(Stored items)

◇ ◇ ◇ ◇ ◇ ◇ ◇

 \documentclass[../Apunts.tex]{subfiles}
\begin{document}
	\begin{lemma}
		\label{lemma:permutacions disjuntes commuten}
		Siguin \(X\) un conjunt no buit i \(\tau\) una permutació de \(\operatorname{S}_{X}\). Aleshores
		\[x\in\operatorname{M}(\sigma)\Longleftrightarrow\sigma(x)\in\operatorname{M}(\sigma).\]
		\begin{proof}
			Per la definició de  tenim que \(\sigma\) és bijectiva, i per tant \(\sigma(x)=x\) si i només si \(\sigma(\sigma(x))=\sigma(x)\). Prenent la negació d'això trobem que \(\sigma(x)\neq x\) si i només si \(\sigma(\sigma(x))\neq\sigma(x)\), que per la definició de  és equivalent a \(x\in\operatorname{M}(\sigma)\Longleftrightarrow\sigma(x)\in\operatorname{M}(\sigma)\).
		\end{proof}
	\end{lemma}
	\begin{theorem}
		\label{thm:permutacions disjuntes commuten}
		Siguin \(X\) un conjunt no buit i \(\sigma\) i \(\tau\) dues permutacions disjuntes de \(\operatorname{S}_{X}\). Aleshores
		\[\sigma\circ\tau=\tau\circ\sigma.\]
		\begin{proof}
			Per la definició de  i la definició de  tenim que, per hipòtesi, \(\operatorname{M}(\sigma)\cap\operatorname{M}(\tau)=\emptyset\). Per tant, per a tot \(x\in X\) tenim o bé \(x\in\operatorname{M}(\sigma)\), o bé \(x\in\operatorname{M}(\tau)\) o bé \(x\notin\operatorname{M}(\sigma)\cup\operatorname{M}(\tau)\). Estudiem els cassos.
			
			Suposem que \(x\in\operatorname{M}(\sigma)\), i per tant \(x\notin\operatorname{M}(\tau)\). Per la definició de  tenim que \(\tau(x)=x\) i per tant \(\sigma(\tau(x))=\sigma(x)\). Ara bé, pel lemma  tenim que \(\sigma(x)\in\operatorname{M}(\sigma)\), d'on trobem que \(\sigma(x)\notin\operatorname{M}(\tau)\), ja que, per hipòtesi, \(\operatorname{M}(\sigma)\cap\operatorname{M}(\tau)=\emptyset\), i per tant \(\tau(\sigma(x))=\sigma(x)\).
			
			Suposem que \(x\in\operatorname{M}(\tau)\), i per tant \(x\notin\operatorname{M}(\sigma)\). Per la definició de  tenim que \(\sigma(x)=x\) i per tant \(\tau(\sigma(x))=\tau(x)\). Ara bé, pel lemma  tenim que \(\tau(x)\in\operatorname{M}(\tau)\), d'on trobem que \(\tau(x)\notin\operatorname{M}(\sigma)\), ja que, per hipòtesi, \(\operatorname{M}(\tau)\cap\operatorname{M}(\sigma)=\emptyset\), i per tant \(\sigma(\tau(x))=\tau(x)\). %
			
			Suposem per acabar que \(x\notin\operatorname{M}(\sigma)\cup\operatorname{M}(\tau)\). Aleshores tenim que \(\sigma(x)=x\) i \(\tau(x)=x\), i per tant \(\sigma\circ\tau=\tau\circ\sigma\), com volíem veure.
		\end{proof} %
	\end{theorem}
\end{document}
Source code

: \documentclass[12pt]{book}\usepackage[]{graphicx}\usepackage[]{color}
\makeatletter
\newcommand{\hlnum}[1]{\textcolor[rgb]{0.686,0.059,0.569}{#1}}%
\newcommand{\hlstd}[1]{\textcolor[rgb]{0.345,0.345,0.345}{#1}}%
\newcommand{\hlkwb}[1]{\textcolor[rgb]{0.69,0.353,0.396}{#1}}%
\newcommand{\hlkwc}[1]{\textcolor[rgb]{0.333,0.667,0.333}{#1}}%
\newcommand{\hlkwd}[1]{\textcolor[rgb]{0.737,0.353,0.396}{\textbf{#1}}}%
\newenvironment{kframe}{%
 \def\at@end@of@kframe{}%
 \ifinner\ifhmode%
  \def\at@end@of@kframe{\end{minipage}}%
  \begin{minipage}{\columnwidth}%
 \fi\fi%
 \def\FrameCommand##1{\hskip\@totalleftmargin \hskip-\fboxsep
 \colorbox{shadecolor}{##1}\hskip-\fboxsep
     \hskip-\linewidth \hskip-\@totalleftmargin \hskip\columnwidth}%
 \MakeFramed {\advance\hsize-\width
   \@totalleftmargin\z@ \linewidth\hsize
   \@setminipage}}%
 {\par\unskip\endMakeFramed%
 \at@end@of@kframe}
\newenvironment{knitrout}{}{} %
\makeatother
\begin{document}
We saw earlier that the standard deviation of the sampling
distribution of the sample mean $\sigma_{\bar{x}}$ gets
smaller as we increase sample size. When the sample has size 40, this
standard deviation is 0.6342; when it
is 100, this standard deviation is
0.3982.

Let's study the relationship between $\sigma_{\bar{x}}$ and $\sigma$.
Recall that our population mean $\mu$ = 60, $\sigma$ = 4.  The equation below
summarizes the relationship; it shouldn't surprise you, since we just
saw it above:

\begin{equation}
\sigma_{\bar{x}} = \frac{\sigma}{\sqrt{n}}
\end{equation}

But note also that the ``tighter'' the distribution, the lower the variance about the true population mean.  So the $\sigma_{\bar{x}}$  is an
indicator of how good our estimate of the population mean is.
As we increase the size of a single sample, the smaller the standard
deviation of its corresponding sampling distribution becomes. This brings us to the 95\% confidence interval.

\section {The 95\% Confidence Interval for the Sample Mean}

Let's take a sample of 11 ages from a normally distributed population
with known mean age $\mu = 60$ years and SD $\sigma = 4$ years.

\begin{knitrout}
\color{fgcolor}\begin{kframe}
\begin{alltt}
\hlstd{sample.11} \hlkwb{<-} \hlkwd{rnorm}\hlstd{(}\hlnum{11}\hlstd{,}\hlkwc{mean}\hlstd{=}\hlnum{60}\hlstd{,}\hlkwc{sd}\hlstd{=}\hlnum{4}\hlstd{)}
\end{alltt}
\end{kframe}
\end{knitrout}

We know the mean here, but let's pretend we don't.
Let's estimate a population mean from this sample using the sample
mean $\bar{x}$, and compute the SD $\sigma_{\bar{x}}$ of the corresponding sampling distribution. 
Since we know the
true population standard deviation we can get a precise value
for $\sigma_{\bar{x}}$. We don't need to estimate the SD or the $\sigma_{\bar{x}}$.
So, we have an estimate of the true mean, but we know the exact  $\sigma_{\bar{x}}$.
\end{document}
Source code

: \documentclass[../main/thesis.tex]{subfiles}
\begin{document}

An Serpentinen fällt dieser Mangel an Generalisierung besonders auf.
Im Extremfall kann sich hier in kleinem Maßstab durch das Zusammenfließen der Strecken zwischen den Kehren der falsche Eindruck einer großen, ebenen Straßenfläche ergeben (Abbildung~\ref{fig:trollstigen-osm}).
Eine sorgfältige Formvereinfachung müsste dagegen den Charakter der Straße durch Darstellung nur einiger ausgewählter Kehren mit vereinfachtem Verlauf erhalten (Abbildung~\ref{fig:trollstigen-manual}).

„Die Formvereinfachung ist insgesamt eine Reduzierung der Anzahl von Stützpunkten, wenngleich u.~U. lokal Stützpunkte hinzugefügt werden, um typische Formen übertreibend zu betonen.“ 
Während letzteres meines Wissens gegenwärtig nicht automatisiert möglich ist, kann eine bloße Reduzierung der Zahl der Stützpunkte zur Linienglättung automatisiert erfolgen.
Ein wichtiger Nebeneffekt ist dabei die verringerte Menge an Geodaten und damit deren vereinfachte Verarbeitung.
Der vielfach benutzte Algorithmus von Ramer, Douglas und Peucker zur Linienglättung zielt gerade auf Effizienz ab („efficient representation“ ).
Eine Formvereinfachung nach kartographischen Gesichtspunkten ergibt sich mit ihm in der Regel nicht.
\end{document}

◇ ◇ ◇ ◇ ◇ ◇ ◇

### The task
Select and copy each line from the data that includes the word "hlkwb".

### Solution
\newcommand{\hlkwb}[1]{\textcolor[rgb]{0.69,0.353,0.396}{#1}}%
\hlstd{sample.11} \hlkwb{<-} \hlkwd{rnorm}\hlstd{(}\hlnum{11}\hlstd{,}\hlkwc{mean}\hlstd{=}\hlnum{60}\hlstd{,}\hlkwc{sd}\hlstd{=}\hlnum{4}\hlstd{)}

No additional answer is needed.